The task — Search the data for the string "throws" and copy each line where it turns up.

Exercise data —

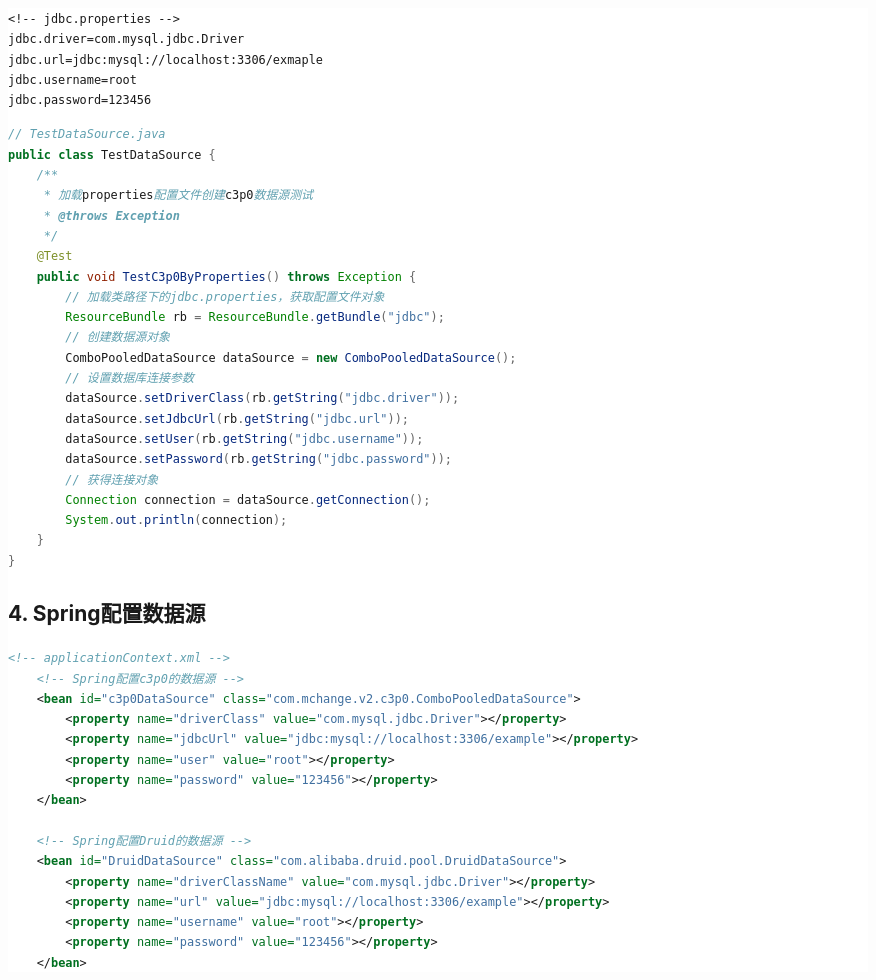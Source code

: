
 ```
<!-- jdbc.properties -->
jdbc.driver=com.mysql.jdbc.Driver
jdbc.url=jdbc:mysql://localhost:3306/exmaple
jdbc.username=root
jdbc.password=123456
```

```java
// TestDataSource.java
public class TestDataSource {
    /**
     * 加载properties配置文件创建c3p0数据源测试
     * @throws Exception
     */
    @Test
    public void TestC3p0ByProperties() throws Exception {
        // 加载类路径下的jdbc.properties，获取配置文件对象
        ResourceBundle rb = ResourceBundle.getBundle("jdbc");
        // 创建数据源对象
        ComboPooledDataSource dataSource = new ComboPooledDataSource();
        // 设置数据库连接参数
        dataSource.setDriverClass(rb.getString("jdbc.driver"));
        dataSource.setJdbcUrl(rb.getString("jdbc.url"));
        dataSource.setUser(rb.getString("jdbc.username"));
        dataSource.setPassword(rb.getString("jdbc.password"));
        // 获得连接对象
        Connection connection = dataSource.getConnection();
        System.out.println(connection);
    }
}
```

## 4. Spring配置数据源

```xml
<!-- applicationContext.xml -->
    <!-- Spring配置c3p0的数据源 -->
    <bean id="c3p0DataSource" class="com.mchange.v2.c3p0.ComboPooledDataSource">
        <property name="driverClass" value="com.mysql.jdbc.Driver"></property>
        <property name="jdbcUrl" value="jdbc:mysql://localhost:3306/example"></property>
        <property name="user" value="root"></property>
        <property name="password" value="123456"></property>
    </bean>

    <!-- Spring配置Druid的数据源 -->
    <bean id="DruidDataSource" class="com.alibaba.druid.pool.DruidDataSource">
        <property name="driverClassName" value="com.mysql.jdbc.Driver"></property>
        <property name="url" value="jdbc:mysql://localhost:3306/example"></property>
        <property name="username" value="root"></property>
        <property name="password" value="123456"></property>
    </bean>
```

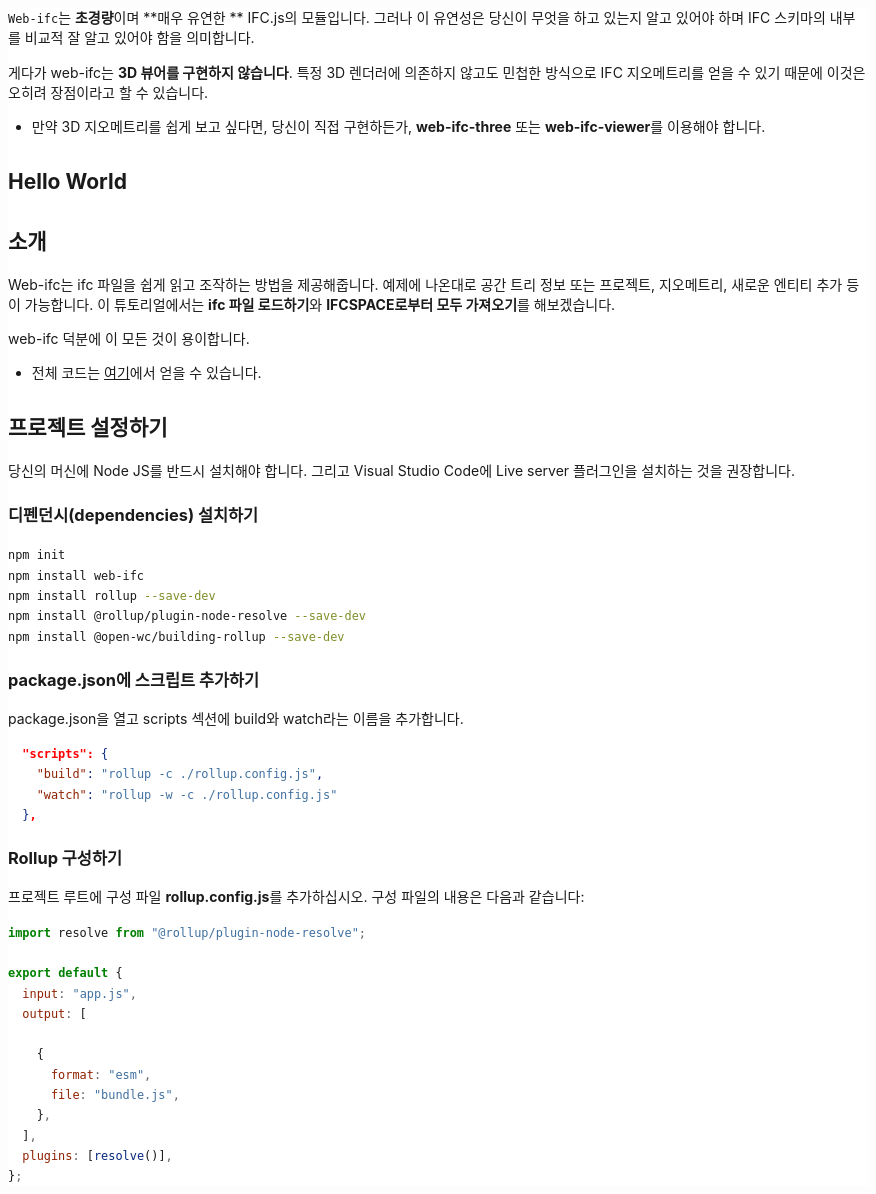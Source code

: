`Web-ifc`는 **초경량**이며 **매우 유연한 ** IFC.js의 모듈입니다. 그러나 이 유연성은 당신이 무엇을 하고 있는지 알고 있어야 하며 IFC 스키마의 내부를 비교적 잘 알고 있어야 함을 의미합니다.

게다가 web-ifc는 **3D 뷰어를 구현하지 않습니다**. 특정 3D 렌더러에 의존하지 않고도 민첩한 방식으로 IFC 지오메트리를 얻을 수 있기 때문에 이것은 오히려 장점이라고 할 수 있습니다.

* 만약 3D 지오메트리를 쉽게 보고 싶다면, 당신이 직접 구현하든가, **web-ifc-three** 또는 **web-ifc-viewer**를 이용해야 합니다.

## Hello World

## 소개

Web-ifc는 ifc 파일을 쉽게 읽고 조작하는 방법을 제공해줍니다. 예제에 나온대로 공간 트리 정보 또는 프로젝트, 지오메트리, 새로운 엔티티 추가 등이 가능합니다. 이 튜토리얼에서는 **ifc 파일 로드하기**와 **IFCSPACE로부터 모두 가져오기**를 해보겠습니다.

web-ifc 덕분에 이 모든 것이 용이합니다.

* 전체 코드는 [여기](https://github.com/ifcjs/hello-world/tree/main/examples/web-ifc/hello-world)에서 얻을 수 있습니다.

## 프로젝트 설정하기

당신의 머신에 Node JS를 반드시 설치해야 합니다. 그리고 Visual Studio Code에 Live server 플러그인을 설치하는 것을 권장합니다.

### 디펜던시(dependencies) 설치하기

```bash
npm init
npm install web-ifc
npm install rollup --save-dev
npm install @rollup/plugin-node-resolve --save-dev
npm install @open-wc/building-rollup --save-dev
```

### package.json에 스크립트 추가하기

package.json을 열고 scripts 섹션에 build와 watch라는 이름을 추가합니다.

```json
  "scripts": {
    "build": "rollup -c ./rollup.config.js",
    "watch": "rollup -w -c ./rollup.config.js"
  },
```

### Rollup 구성하기

프로젝트 루트에 구성 파일 **rollup.config.js**를 추가하십시오. 구성 파일의 내용은 다음과 같습니다:

```javascript
import resolve from "@rollup/plugin-node-resolve";

export default {
  input: "app.js",
  output: [

    {
      format: "esm",
      file: "bundle.js",
    },
  ],
  plugins: [resolve()],
};
```
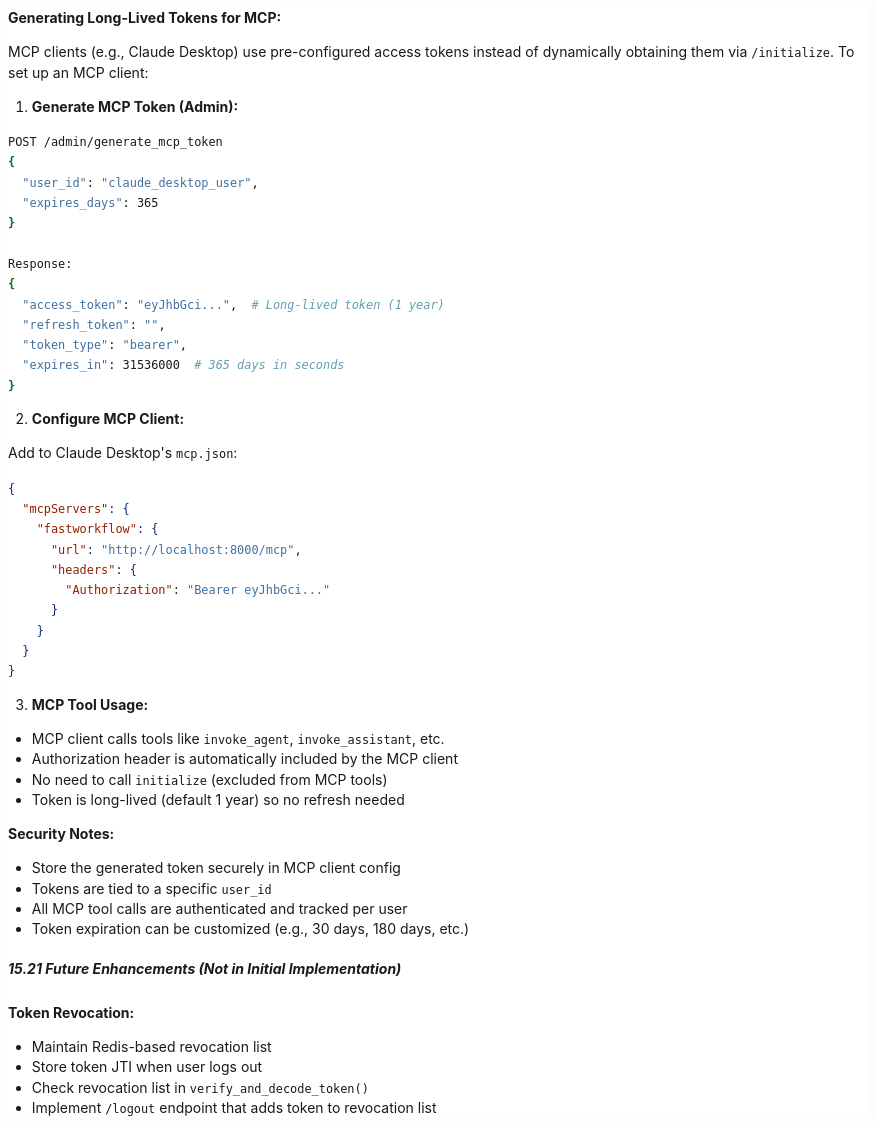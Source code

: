 **Generating Long-Lived Tokens for MCP:**

MCP clients (e.g., Claude Desktop) use pre-configured access tokens instead of dynamically obtaining them via `/initialize`. To set up an MCP client:

1. **Generate MCP Token (Admin):**
```bash
POST /admin/generate_mcp_token
{
  "user_id": "claude_desktop_user",
  "expires_days": 365
}

Response:
{
  "access_token": "eyJhbGci...",  # Long-lived token (1 year)
  "refresh_token": "",
  "token_type": "bearer",
  "expires_in": 31536000  # 365 days in seconds
}
```

2. **Configure MCP Client:**

Add to Claude Desktop's `mcp.json`:
```json
{
  "mcpServers": {
    "fastworkflow": {
      "url": "http://localhost:8000/mcp",
      "headers": {
        "Authorization": "Bearer eyJhbGci..."
      }
    }
  }
}
```

3. **MCP Tool Usage:**
- MCP client calls tools like `invoke_agent`, `invoke_assistant`, etc.
- Authorization header is automatically included by the MCP client
- No need to call `initialize` (excluded from MCP tools)
- Token is long-lived (default 1 year) so no refresh needed

**Security Notes:**
- Store the generated token securely in MCP client config
- Tokens are tied to a specific `user_id`
- All MCP tool calls are authenticated and tracked per user
- Token expiration can be customized (e.g., 30 days, 180 days, etc.)

##### 15.21 Future Enhancements (Not in Initial Implementation)

**Token Revocation:**
- Maintain Redis-based revocation list
- Store token JTI when user logs out
- Check revocation list in `verify_and_decode_token()`
- Implement `/logout` endpoint that adds token to revocation list
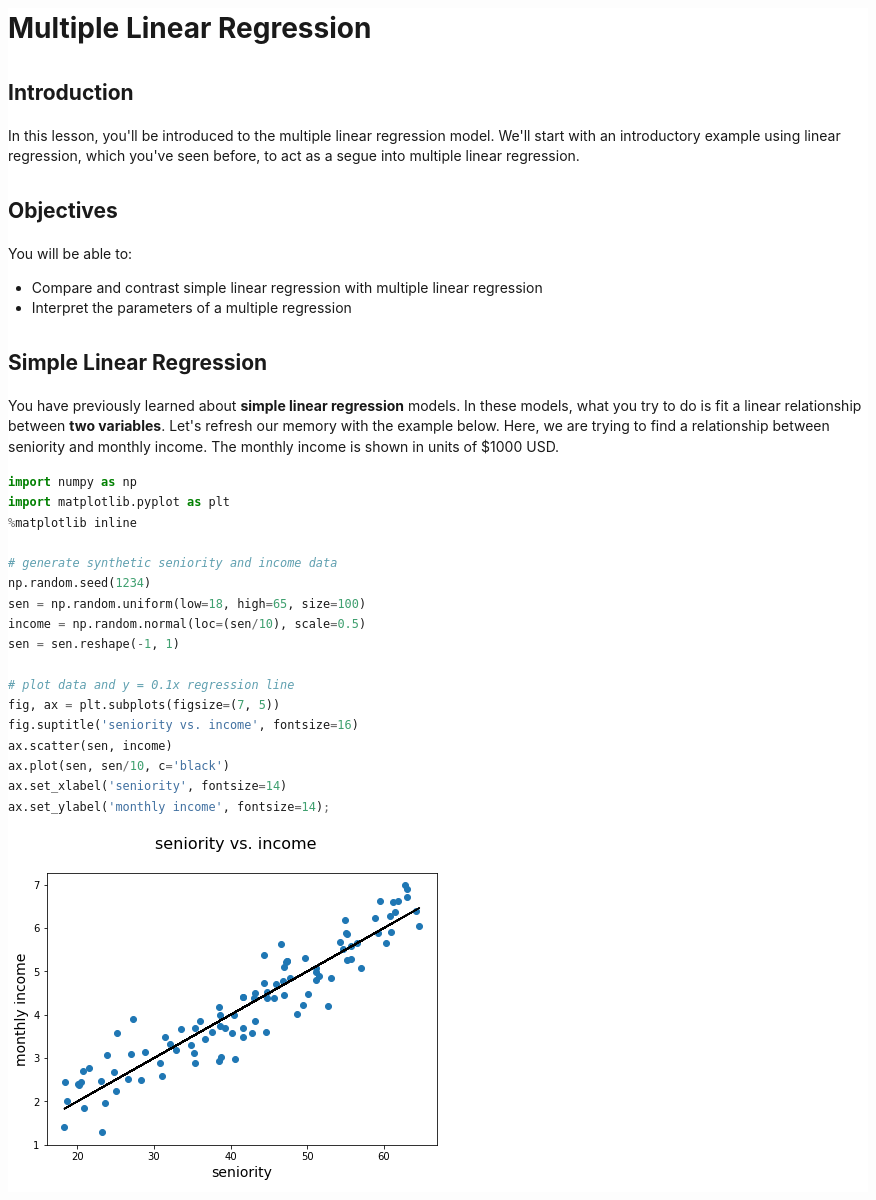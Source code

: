 # Multiple Linear Regression

## Introduction

In this lesson, you'll be introduced to the multiple linear regression model. We'll start with an introductory example using linear regression, which you've seen before, to act as a segue into multiple linear regression.

## Objectives

You will be able to:

* Compare and contrast simple linear regression with multiple linear regression
* Interpret the parameters of a multiple regression

## Simple Linear Regression

You have previously learned about **simple linear regression** models. In these models, what you try to do is fit a linear relationship between **two variables**. Let's refresh our memory with the example below. Here, we are trying to find a relationship between seniority and monthly income. The monthly income is shown in units of &dollar;1000 USD.


```python
import numpy as np
import matplotlib.pyplot as plt
%matplotlib inline

# generate synthetic seniority and income data
np.random.seed(1234)
sen = np.random.uniform(low=18, high=65, size=100)
income = np.random.normal(loc=(sen/10), scale=0.5)
sen = sen.reshape(-1, 1)

# plot data and y = 0.1x regression line
fig, ax = plt.subplots(figsize=(7, 5))
fig.suptitle('seniority vs. income', fontsize=16)
ax.scatter(sen, income)
ax.plot(sen, sen/10, c='black')
ax.set_xlabel('seniority', fontsize=14)
ax.set_ylabel('monthly income', fontsize=14);
```


    
![png](index_files/index_2_0.png)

Exercise output —
     * @throws Exception
    public void TestC3p0ByProperties() throws Exception {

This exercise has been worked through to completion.